I wont spoil any major details of the story, at the very least because you were probably taught them at school at one point or another. I would instead like to talk briefly about the importance of this book for the English literary tradition and culture which it represents. Indeed, we often take for granted just how much of our contemporary understanding of ‘what makes a good plotline’ comes from Shakespeare and his influences at the time. The mans work stands high above contemporary work of its time, and it would be easy to forget just how ahead of his time he really was. His work stands as a testament to his genius, and to this day still casts a large shadow over what we consider a good or bad story. This is remarkably impressive for a man who lived a half a millennia ago.

Reading Macbeth, much like reading any of Shakespeare is a lot like learning Latin. You might not enjoy it; it’s very confusing; and a lot of the time you are left wondering what in the world anyone is talking about; but at the very least, it can give you a good and grounded understanding of the history of your own language, where certain tropes come from, and how you could use them yourself more often in your own speech.

Overall, I would recommend this book. I am disappointed that I never got to study it at school, and I am glad that I have been able to read it now instead.

Book 8: The History of the Spurn Point Lighthouses by G de Boer

Read from: 04/05/2023 to 18/05/2023

Rating: 4/5

I appreciate just how incredibly niche and uninteresting this book must seem to the average reader. I would argue that it is even less relevant than the ‘Trans-Siberian Rail Guide’ book which I read and reviewed last year (which was written to give directions to western travellers boarding the now obsolete Soviet railway system). However, as someone who actually lives very close to Spurn Point with a keen interest in lighthouses (yes, I am that boring) I found it quite an interesting read.

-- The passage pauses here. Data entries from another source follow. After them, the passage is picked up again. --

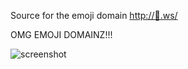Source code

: Source for the emoji domain <a href="http://🌟.ws/">http://🌟.ws/</a>

OMG EMOJI DOMAINZ!!!

![screenshot](http://blog.mroth.info/images/postcontent/yearinsideprojects/ss_stardotws_sm.png)
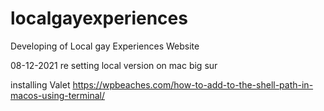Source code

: # localgayexperiences
Developing of Local gay Experiences Website

08-12-2021
re setting local version on mac big sur

installing Valet 
https://wpbeaches.com/how-to-add-to-the-shell-path-in-macos-using-terminal/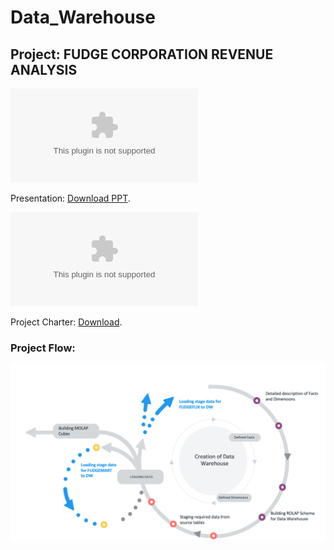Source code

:# Data_Warehouse

## Project: FUDGE CORPORATION REVENUE ANALYSIS

<object data="https://github.com/akshaybhala/Data_Warehouse/blob/main/Project/Group%202F%20-%20Final%20Presentation.pptx" type="application/pdf" width="700px" height="700px">
    <embed src="https://github.com/akshaybhala/Data_Warehouse/blob/main/Project/Group%202F%20-%20Final%20Presentation.pptx">
        <p>Presentation: <a href="https://github.com/akshaybhala/Data_Warehouse/blob/main/Project/Group%202F%20-%20Final%20Presentation.pptx">Download PPT</a>.</p>
    </embed>
</object>

<object data="https://github.com/akshaybhala/Data_Warehouse/blob/main/Project/Group%202F%20-%20Project%20Charter.docx" type="application/pdf" width="700px" height="700px">
    <embed src="https://github.com/akshaybhala/Data_Warehouse/blob/main/Project/Group%202F%20-%20Project%20Charter.docx">
        <p>Project Charter: <a href="https://github.com/akshaybhala/Data_Warehouse/blob/main/Project/Group%202F%20-%20Project%20Charter.docx">Download</a>.</p>
    </embed>
</object>

### Project Flow:
![alt text](https://github.com/akshaybhala/Data_Warehouse/blob/main/Project/flowchart.png)

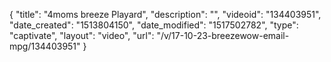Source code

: {
    "title": "4moms breeze Playard",
    "description": "",
    "videoid": "134403951",
    "date_created": "1513804150",
    "date_modified": "1517502782",
    "type": "captivate",
    "layout": "video",
    "url": "\/v\/17-10-23-breezewow-email-mpg\/134403951"
}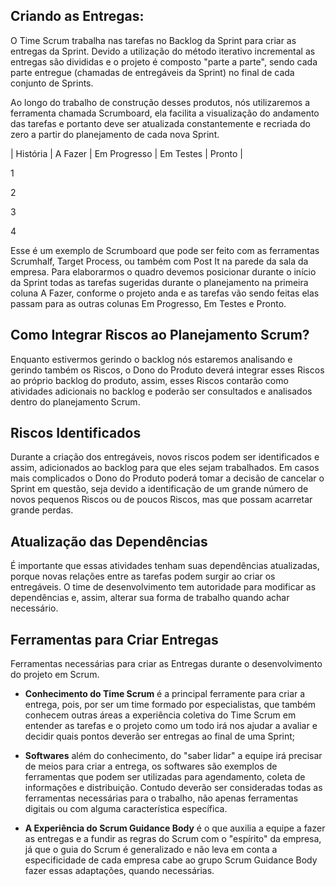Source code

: ## Criando as Entregas:

O Time Scrum trabalha nas tarefas no Backlog da Sprint para criar as entregas da Sprint. Devido a utilização do método iterativo incremental as entregas são divididas e o projeto é composto "parte a parte", sendo cada parte entregue (chamadas de entregáveis da Sprint) no final de cada conjunto de Sprints.

Ao longo do trabalho de construção desses produtos, nós utilizaremos a ferramenta chamada Scrumboard, ela facilita a visualização do andamento das tarefas e portanto deve ser atualizada constantemente e recriada do zero a partir do planejamento de cada nova Sprint.


| História | A Fazer	| Em Progresso	| Em Testes	| Pronto |

1				

2				

3				

4				

Esse é um exemplo de Scrumboard que pode ser feito com as ferramentas Scrumhalf, Target Process, ou também com Post It na parede da sala da empresa. Para elaborarmos o quadro devemos posicionar durante o início da Sprint todas as tarefas sugeridas durante o planejamento na primeira coluna A Fazer, conforme o projeto anda e as tarefas vão sendo feitas elas passam para as outras colunas Em Progresso, Em Testes e Pronto.

## Como Integrar Riscos ao Planejamento Scrum?

Enquanto estivermos gerindo o backlog nós estaremos analisando e gerindo também os Riscos, o Dono do Produto deverá integrar esses Riscos ao próprio backlog do produto, assim, esses Riscos contarão como atividades adicionais no backlog e poderão ser consultados e analisados dentro do planejamento Scrum.

## Riscos Identificados

Durante a criação dos entregáveis, novos riscos podem ser identificados e assim, adicionados ao backlog para que eles sejam trabalhados. Em casos mais complicados o Dono do Produto poderá tomar a decisão de cancelar o Sprint em questão, seja devido a identificação de um grande número de novos pequenos Riscos ou de poucos Riscos, mas que possam acarretar grande perdas.

## Atualização das Dependências

É importante que essas atividades tenham suas dependências atualizadas, porque novas relações entre as tarefas podem surgir ao criar os entregáveis. O time de desenvolvimento tem autoridade para modificar as dependências e, assim, alterar sua forma de trabalho quando achar necessário.

## Ferramentas para Criar Entregas

Ferramentas necessárias para criar as Entregas durante o desenvolvimento do projeto em Scrum.

- **Conhecimento do Time Scrum** é a principal ferramente para criar a entrega, pois, por ser um time formado por especialistas, que também conhecem outras áreas a experiência coletiva do Time Scrum em entender as tarefas e o projeto como um todo irá nos ajudar a avaliar e decidir quais pontos deverão ser entregas ao final de uma Sprint;

- **Softwares** além do conhecimento, do "saber lidar" a equipe irá precisar de meios para criar a entrega, os softwares são exemplos de ferramentas que podem ser utilizadas para agendamento, coleta de informações e distribuição. Contudo deverão ser consideradas todas as ferramentas necessárias para o trabalho, não apenas ferramentas digitais ou com alguma característica específica.

- **A Experiência do Scrum Guidance Body** é o que auxilia a equipe a fazer as entregas e a fundir as regras do Scrum com o "espírito" da empresa, já que o guia do Scrum é generalizado e não leva em conta a especificidade de cada empresa cabe ao grupo Scrum Guidance Body fazer essas adaptações, quando necessárias.
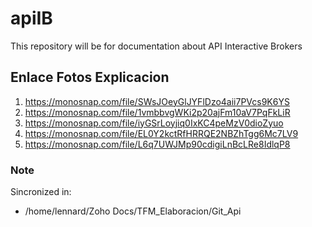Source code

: # apiIB

This repository will be for documentation about API Interactive Brokers


## Enlace Fotos Explicacion

1. https://monosnap.com/file/SWsJOeyGlJYFlDzo4aii7PVcs9K6YS
2. https://monosnap.com/file/1vmbbvgWKi2p20ajFm10aV7PqFkLiR
3. https://monosnap.com/file/iyGSrLoyjiq0IxKC4peMzV0dioZyuo
4. https://monosnap.com/file/EL0Y2kctRfHRRQE2NBZhTgg6Mc7LV9
5. https://monosnap.com/file/L6q7UWJMp90cdigiLnBcLRe8IdlqP8


### Note
Sincronized in:
* /home/lennard/Zoho Docs/TFM_Elaboracion/Git_Api

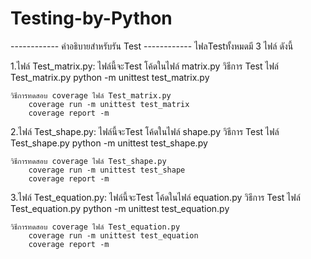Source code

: # Testing-by-Python
------------ คำอธิบายสำหรับรัน Test ------------
ไฟลTestทั้งหมดมี 3 ไฟล์ ดังนี้

1.ไฟล์ Test_matrix.py: ไฟล์นี้จะTest โค้ดในไฟล์ matrix.py
	วิธีการ Test ไฟล์ Test_matrix.py
		python -m unittest test_matrix.py 
 
	วิธีการทดสอบ coverage ไฟล์ Test_matrix.py
		coverage run -m unittest test_matrix
		coverage report -m

2.ไฟล์ Test_shape.py: ไฟล์นี้จะTest โค้ดในไฟล์ shape.py
	วิธีการ Test ไฟล์ Test_shape.py
		python -m unittest test_shape.py  

	วิธีการทดสอบ coverage ไฟล์ Test_shape.py
		coverage run -m unittest test_shape
		coverage report -m

3.ไฟล์ Test_equation.py: ไฟล์นี้จะTest โค้ดในไฟล์ equation.py
	วิธีการ Test ไฟล์ Test_equation.py
		python -m unittest test_equation.py  

	วิธีการทดสอบ coverage ไฟล์ Test_equation.py
		coverage run -m unittest test_equation
		coverage report -m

The book, as the title suggests, details the history of the various lighthouse projects which took place on the Spurn Point (for those who don’t know, this is a large sand bank at the mouth of the Humber estuary) from the early 1600’s to the 1960’s (when the book was written).

I completely understand why this seems uninteresting at first glance; but the book, almost accidentally, ends up discussing more about the complex social and legal situations in place in Britain in the 17th, 18th, and 19th centuries than it does about the lighthouses themselves.

The book details the true stories of the various warring factions in British maritime trade politics: the three Trinity House guilds (London, Hull, and Newcastle); sea captains; wealthy merchants; land developers; fleets of solicitors; ambitious venture capitalists; the fading aristocracy; parliamentary meddlers; and even the King of England (not to forget Cromwell of course). It provides a genuinely interesting insight into all of these interest groups and their constant struggle for control over the land and waterways of England, framed nicely around the construction of a highly controversial lighthouse in a rather uncontroversial part of Britain.

Perhaps you aren’t particularly interested in the history of lighthouses on Spurn Point, but if you would like to learn a little bit more about the seemingly ridiculous and overcomplicated nature of competing factions in Britain from the 1600s onwards, I would sincerely recommend this book. It’s short, it refuses to ramble on endlessly, and it has some genuinely amusing moments tucked away inside.

Book 9: Dune (Dune #1) by Frank Herbert

Read from: 18/05/2023 to 22/06/2023

Rating: 5/5

A couple of years ago my dad mentioned that he was really excited to see the new Dune film that was coming out… I was amazed by this statement – my father has never expressed any interest in any film made after 1990, and I was absolutely shocked to see him genuinely excited about a new film. After a bit of prodding, I discovered that the Dune series were his favourite books, and that he still had all his original copies stuffed away in the loft somewhere. Intrigued by this revelation, I watched the Dune film when it came out, and also thoroughly enjoyed it.

A few months later, after seeing how much I had enjoyed the film, I was bought a copy by a friend, and it had been sitting on the shelf at home ever since. I have an immediate disgust reaction to long books, they remind me too much of the musty yellow paged old tomes on my grandmas book case which I was forced to read as a child to ‘practice my grammar’. Perpetually worried that, once I started reading it, it would take me months to complete, I was overjoyed when I found myself unable to put the book down. It was a thoroughly brilliant read, and I cannot recommend it enough.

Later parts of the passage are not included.